But, what about those people that seem to always be rude, always be belittling us, always disrespecting our needs and wants? You know who they are...
- Co-workers that count on you to do all of the work
- Friends who cancel outings with you always at the last minute, knowing you'll understand
- Partners who talk down to you
- Bosses who dump work on you at the last minute every Friday evening
- Family that counts on you to do all of the prep work for the family gatherings
If you have people in your life that are not treating you the way you would like them to, it is time to accept your responsibility in them doing so.
What you allow is what will continue. - UnknownWe have far more control over how others treat us than we tend to acknowledge. Consider how you treat others in your life.
- Do you have friends that you wouldn't hesitate to drop in on without notice, simply because you are in their area... and others you wouldn't even consider visiting without having given a week's notice?
- Do you have family you can be open and honest with... and others that you don't share your thoughts and feelings with at all?
- Do you have co-workers that you don't mind helping out... and others you begrudge their requests of you?
In each of the above cases I'm sure that you acknowledge there is a distinct difference in the way you treat others in your life, chiefly driven by your experience of them. You may have a friend that is very laid back about the state of her house and so you know that she doesn't need any notice before you drop by, whereas another friend would become completely unglued if you dropped by and they hadn't had a chance to 'tidy' things up first.
Your experience of 'them' led you to alter the behaviours you engage in. Likely far more than you even consciously realize. When visiting your more laid back friend, you are more likely to make yourself at home, putting your feet up, making the tea, letting their dog out, behaviours you wouldn't even think of engaging in when visiting your more uptight friend. You have modified your behaviours to fit more appropriately with each of them.
Think, then, as to how the experience that others have of 'you' has shaped the way that they behave and interact with you.
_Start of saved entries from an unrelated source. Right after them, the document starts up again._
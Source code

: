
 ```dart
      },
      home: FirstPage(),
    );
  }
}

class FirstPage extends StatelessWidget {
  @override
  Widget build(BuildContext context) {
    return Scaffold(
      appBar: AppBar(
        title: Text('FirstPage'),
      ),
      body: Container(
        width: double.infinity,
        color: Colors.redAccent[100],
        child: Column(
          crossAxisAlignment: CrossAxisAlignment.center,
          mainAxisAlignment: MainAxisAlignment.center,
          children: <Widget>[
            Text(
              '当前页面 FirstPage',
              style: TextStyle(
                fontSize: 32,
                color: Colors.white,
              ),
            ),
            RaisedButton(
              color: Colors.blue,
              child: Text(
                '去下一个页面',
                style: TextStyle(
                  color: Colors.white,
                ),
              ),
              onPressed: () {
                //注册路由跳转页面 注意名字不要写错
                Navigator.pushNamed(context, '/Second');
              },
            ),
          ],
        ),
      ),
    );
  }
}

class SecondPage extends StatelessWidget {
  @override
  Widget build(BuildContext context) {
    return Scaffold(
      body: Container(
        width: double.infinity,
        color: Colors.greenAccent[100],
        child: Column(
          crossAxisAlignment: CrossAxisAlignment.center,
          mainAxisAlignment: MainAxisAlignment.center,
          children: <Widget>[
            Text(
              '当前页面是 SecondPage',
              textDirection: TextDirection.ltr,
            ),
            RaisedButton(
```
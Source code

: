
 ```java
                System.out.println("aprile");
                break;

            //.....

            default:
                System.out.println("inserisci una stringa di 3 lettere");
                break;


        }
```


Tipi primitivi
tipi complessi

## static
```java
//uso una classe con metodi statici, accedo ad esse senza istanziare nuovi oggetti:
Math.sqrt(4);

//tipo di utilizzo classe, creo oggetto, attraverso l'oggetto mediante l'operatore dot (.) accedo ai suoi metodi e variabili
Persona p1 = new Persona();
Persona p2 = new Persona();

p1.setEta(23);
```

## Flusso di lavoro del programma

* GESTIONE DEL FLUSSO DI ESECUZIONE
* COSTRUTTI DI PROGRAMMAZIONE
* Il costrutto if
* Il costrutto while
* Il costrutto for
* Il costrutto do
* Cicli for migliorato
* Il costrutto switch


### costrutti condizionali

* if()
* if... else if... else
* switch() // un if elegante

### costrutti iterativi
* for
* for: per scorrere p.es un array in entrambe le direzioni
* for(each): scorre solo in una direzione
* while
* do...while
- Co-workers that rely on you to get the work done - because you always do it without pushing them to contribute
- Friends who cancel out of plans at the last minute - because you always have 'no problem' with them doing so
- Family that counts on you to prepare everything for family gatherings - because you always handle it all, telling them they needn't worry about bringing anything
People don't do things independently of outcomes. If they are not treating you the way you'd like it is because they are getting something that they want from the exchange. If there wasn't something in it for them then they would stop. Think about what they are 'getting' from you. If you want them to modify their behaviour then modify yours such that they are no longer receiving the reward they are after.
If you are looking to get others in your life to treat you better then you need to shift how you are treating them. Although we can not change the behaviour of others, we always have control over...
- How we interpret the behaviours of others
- How we respond to those behaviours
- How we allow those behaviours to impact our lives
If you're looking to create a 'change' in how others perceive and treat you, start with the following tips to get you started.
Name Your Limits
You need to be clear about your boundaries if you want others to respect them. What are you willing to tolerate, accept and live with? What aren't you? If you aren't clear on this then you are going to be giving very mixed signals about how you want to be treated. It has to be clear to you before you can begin making it clear to others.
Give Yourself Permission
Sometimes we are fearful of the reactions of others, or we feel guilty at the thought of putting our needs first. However, boundaries are a sign of self-respect. If you want people to respect you, then you first need to respect yourself. You must give yourself permission to put yourself first, to accept you are deserving and that you have rights and needs that are just as important and valued as theirs.
Check Your Personal Engine Light
This is a great gauge to use in coming to understand where boundaries are needed. Any exchange that drains your personal batteries, that leaves you running on fumes, deserves a much closer look. If your exchanges with someone always seem to leave you feeling exhausted and overwhelmed - then you are not being treated as you should and likely need better boundaries. If your Check Engine Light goes on it is a signal that you need to address.
Use Your Feet
Don't feel that you have to remain in a negative situation. Vote with your feet and simply walk away when someone is treating your poorly. If you can't give voice to your concerns and needs in the moment you needn't remain and take it. Walk away until you are in a better place to address your needs.
Demonstrate the Behaviour
It will be difficult to get someone to treat you with respect if you don't demonstrate respect for them or yourself. Emulate the behaviour so they can replicate it. This is a two-way street my friend. Don't expect others to treat you better if you consistently treat them as less.
Right to 'No' Better
'No' is a complete sentence. It doesn't need explanations, it doesn't need embellishments. Learn how to say it. You have the right to say No to being lied to, to say No to taking on the responsibilities of others to say No to unhealthy relationships. Consider where your life might improve through the judicious use of a 'No' or two.
As it turns out, we have far more control over how others treat us than we may prefer to believe, typically because it means that we need to take some actions that will prove unpopular and therefore challenging for us. The question you need to ask yourself is...
What will it take for me to accept no less than I want from others?Believing you deserve better and that you have a right to better gives you the strength to begin expecting better.